Oleh karena itu, dalam aktivitas yang jin lakukan, sebagian mereka membersamai manusia. Allah Ta’ala berfirman,
وَشَارِكْهُمْ فِي الأَمْوَالِ وَالأَوْلادِ
“ … dan bergabunglah (wahai jin) bersama mereka (manusia) dalam (menikmati) harta dan (mempengaruhi) anak-anak … “ (QS. Al-Isra’: 64)
Dalam menikmati harta, mereka bisa tidur, makan, dan beraktivitas dengan manusia. Oleh karena itu, syariat mengajarkan aneka doa yang dibaca agar kita terjaga dan terlindung dari gangguan jin. Seperti doa sebelum makan dengan membaca bismillah, untuk menghalangi jin ikut makan. Demikian juga ketika suami istri hendak melakukan hubungan badan, ada tuntunan doa yang dibaca. Juga doa ketika masuk toilet, dan lain-lain. Ini semua menunjukkan kehidupan manusia itu bersama jin dan kita bisa mendapatkan perlindungan maksimal dari Allah Ta’ala dengan mengamalkan doa-doa yang diajarkan oleh syariat.

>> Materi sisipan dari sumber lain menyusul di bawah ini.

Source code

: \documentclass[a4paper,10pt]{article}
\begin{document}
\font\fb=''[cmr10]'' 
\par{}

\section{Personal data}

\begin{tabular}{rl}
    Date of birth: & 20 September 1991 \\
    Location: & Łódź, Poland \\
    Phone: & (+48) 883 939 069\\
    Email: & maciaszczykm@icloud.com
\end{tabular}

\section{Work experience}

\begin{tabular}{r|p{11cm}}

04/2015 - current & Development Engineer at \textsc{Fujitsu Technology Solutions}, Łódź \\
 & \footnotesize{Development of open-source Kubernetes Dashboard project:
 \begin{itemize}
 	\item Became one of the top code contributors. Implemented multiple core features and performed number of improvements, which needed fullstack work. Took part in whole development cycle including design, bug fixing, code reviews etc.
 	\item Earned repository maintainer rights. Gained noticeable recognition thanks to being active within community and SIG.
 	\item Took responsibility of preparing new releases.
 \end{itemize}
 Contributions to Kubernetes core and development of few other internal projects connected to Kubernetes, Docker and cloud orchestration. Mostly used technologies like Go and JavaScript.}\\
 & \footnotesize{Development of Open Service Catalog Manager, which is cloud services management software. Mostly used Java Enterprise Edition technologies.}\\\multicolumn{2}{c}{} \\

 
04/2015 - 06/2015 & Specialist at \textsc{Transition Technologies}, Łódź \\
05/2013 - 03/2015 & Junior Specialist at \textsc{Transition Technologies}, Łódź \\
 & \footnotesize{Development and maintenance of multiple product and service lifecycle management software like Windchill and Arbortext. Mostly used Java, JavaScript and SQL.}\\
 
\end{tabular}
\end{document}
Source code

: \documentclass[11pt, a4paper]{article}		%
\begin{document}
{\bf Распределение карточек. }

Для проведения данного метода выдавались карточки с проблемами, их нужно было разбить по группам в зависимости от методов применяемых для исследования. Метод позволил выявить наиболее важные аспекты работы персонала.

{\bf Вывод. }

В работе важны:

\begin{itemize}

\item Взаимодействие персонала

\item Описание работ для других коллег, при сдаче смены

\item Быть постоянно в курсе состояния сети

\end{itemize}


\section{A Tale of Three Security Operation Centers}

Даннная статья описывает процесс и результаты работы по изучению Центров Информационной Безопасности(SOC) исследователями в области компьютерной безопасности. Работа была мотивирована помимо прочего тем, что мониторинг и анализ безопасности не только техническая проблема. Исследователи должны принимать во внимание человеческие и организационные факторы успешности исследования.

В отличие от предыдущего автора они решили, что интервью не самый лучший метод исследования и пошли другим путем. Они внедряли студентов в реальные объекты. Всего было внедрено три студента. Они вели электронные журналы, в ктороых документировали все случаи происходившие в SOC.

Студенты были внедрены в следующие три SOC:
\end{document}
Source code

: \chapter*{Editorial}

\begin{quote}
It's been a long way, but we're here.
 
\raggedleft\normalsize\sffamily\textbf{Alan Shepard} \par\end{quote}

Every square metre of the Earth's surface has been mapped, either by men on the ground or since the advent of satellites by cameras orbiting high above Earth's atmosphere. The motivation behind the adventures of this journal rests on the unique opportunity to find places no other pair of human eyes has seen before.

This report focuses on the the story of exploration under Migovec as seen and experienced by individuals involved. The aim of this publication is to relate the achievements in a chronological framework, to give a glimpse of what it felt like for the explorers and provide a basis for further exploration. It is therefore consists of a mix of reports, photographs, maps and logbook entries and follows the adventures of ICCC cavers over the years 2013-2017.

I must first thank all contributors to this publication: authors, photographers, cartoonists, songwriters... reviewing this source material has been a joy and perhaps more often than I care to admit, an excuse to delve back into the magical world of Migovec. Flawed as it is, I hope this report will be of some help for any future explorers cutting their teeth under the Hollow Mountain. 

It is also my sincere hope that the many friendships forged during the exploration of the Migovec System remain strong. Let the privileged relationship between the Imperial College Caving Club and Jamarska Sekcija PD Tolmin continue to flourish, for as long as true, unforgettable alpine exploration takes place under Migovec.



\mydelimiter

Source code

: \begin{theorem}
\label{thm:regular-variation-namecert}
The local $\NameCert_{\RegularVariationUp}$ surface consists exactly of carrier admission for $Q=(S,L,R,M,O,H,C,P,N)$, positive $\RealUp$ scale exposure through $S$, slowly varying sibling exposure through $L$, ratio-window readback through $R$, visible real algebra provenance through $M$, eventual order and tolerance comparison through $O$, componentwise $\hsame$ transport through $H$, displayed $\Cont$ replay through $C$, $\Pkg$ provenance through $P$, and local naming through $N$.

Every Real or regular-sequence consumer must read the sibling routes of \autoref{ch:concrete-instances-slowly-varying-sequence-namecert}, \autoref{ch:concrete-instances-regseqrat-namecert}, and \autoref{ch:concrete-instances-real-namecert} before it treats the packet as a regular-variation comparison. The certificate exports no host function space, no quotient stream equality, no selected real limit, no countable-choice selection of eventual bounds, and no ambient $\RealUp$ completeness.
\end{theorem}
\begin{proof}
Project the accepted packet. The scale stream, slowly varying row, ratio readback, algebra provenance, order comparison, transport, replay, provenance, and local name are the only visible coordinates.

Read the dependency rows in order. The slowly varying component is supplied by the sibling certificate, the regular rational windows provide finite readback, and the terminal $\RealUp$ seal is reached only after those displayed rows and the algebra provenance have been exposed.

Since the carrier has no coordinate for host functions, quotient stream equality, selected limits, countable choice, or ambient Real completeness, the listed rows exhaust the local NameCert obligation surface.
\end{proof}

Jin qarin yang senantiasa mendampingi manusia
Dari sahabat Abdullah bin Mas’ud radhiyallahu ‘anhu, Nabi shallallahu ‘alaihi wasallam bersabda,
مَا مِنْكُمْ مِنْ أَحَدٍ إِلاَّ وَقَدْ وُكِّلَ بِهِ قَرِينُهُ مِنْ الْجِنِّ وَقَرِينُهُ مِنْ الْمَلاَئِكَةِ قَالُوا وَإِيَّاكَ يَا رَسُولَ اللَّهِ قَالَ وَإِيَّايَ إِلاَّ أَنَّ اللَّهَ أَعَانَنِي عَلَيْهِ فَأَسْلَمَ فَلاَ يَأْمُرُنِي إِلاَّ بِخَيْرٍ
“Tidaklah seorang pun di antara kamu kecuali disertakan padanya satu qarin (teman dekat) dari kalangan jin (dan satu qarin dari kalangan malaikat).” Para sahabat bertanya, “Apakah termasuk anda juga, wahai Rasulullah?” Beliau menjawab, “Iya, termasuk aku juga. Akan tetapi, Allah ‘Azza wa Jalla membantuku mengendalikannya sehingga dia masuk Islam. Maka dia tidak memerintahkanku kecuali dengan kebaikan.” (HR. Muslim no. 2814; Ahmad no. 3770)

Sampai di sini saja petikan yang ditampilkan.